_Available data_
↓

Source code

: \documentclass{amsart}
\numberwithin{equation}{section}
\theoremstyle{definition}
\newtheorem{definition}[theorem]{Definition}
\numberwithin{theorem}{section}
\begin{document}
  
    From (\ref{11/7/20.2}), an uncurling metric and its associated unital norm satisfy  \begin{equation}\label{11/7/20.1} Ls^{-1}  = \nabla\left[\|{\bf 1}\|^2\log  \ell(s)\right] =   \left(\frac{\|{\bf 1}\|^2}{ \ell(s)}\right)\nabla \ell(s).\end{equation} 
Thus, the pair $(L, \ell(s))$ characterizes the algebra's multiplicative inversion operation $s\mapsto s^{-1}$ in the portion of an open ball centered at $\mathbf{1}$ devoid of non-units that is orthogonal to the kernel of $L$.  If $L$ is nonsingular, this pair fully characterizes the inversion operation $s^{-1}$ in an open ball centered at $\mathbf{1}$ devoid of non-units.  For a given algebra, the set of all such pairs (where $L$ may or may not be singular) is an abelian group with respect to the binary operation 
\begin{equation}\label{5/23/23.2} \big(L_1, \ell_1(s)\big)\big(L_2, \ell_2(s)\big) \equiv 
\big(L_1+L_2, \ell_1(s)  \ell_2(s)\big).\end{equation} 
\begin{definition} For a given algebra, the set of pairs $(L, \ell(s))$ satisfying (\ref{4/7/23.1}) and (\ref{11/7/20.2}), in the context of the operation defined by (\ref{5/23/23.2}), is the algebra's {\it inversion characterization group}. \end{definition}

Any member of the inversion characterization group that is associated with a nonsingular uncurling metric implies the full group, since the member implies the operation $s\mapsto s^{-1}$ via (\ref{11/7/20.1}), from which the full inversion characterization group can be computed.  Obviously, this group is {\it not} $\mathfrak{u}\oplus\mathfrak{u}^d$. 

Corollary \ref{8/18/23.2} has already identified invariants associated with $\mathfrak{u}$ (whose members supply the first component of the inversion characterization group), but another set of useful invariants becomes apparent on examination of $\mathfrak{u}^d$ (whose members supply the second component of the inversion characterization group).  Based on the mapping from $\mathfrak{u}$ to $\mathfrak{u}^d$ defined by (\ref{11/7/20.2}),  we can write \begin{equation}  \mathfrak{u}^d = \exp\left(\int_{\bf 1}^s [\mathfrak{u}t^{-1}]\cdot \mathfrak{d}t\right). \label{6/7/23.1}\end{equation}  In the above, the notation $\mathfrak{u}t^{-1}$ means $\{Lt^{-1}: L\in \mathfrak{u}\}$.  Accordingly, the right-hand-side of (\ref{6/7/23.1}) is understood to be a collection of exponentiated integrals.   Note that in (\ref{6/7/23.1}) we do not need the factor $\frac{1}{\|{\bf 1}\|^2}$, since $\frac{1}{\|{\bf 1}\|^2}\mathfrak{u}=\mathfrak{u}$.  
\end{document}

↑

_Task requirements_
A word-for-word restatement of all the records is required.

_Reply to the task_
Source code

: \documentclass{amsart}
\numberwithin{equation}{section}
\theoremstyle{definition}
\newtheorem{definition}[theorem]{Definition}
\numberwithin{theorem}{section}
\begin{document}
  
    From (\ref{11/7/20.2}), an uncurling metric and its associated unital norm satisfy  \begin{equation}\label{11/7/20.1} Ls^{-1}  = \nabla\left[\|{\bf 1}\|^2\log  \ell(s)\right] =   \left(\frac{\|{\bf 1}\|^2}{ \ell(s)}\right)\nabla \ell(s).\end{equation} 
Thus, the pair $(L, \ell(s))$ characterizes the algebra's multiplicative inversion operation $s\mapsto s^{-1}$ in the portion of an open ball centered at $\mathbf{1}$ devoid of non-units that is orthogonal to the kernel of $L$.  If $L$ is nonsingular, this pair fully characterizes the inversion operation $s^{-1}$ in an open ball centered at $\mathbf{1}$ devoid of non-units.  For a given algebra, the set of all such pairs (where $L$ may or may not be singular) is an abelian group with respect to the binary operation 
\begin{equation}\label{5/23/23.2} \big(L_1, \ell_1(s)\big)\big(L_2, \ell_2(s)\big) \equiv 
\big(L_1+L_2, \ell_1(s)  \ell_2(s)\big).\end{equation} 
\begin{definition} For a given algebra, the set of pairs $(L, \ell(s))$ satisfying (\ref{4/7/23.1}) and (\ref{11/7/20.2}), in the context of the operation defined by (\ref{5/23/23.2}), is the algebra's {\it inversion characterization group}. \end{definition}

Any member of the inversion characterization group that is associated with a nonsingular uncurling metric implies the full group, since the member implies the operation $s\mapsto s^{-1}$ via (\ref{11/7/20.1}), from which the full inversion characterization group can be computed.  Obviously, this group is {\it not} $\mathfrak{u}\oplus\mathfrak{u}^d$. 

Corollary \ref{8/18/23.2} has already identified invariants associated with $\mathfrak{u}$ (whose members supply the first component of the inversion characterization group), but another set of useful invariants becomes apparent on examination of $\mathfrak{u}^d$ (whose members supply the second component of the inversion characterization group).  Based on the mapping from $\mathfrak{u}$ to $\mathfrak{u}^d$ defined by (\ref{11/7/20.2}),  we can write \begin{equation}  \mathfrak{u}^d = \exp\left(\int_{\bf 1}^s [\mathfrak{u}t^{-1}]\cdot \mathfrak{d}t\right). \label{6/7/23.1}\end{equation}  In the above, the notation $\mathfrak{u}t^{-1}$ means $\{Lt^{-1}: L\in \mathfrak{u}\}$.  Accordingly, the right-hand-side of (\ref{6/7/23.1}) is understood to be a collection of exponentiated integrals.   Note that in (\ref{6/7/23.1}) we do not need the factor $\frac{1}{\|{\bf 1}\|^2}$, since $\frac{1}{\|{\bf 1}\|^2}\mathfrak{u}=\mathfrak{u}$.  
\end{document}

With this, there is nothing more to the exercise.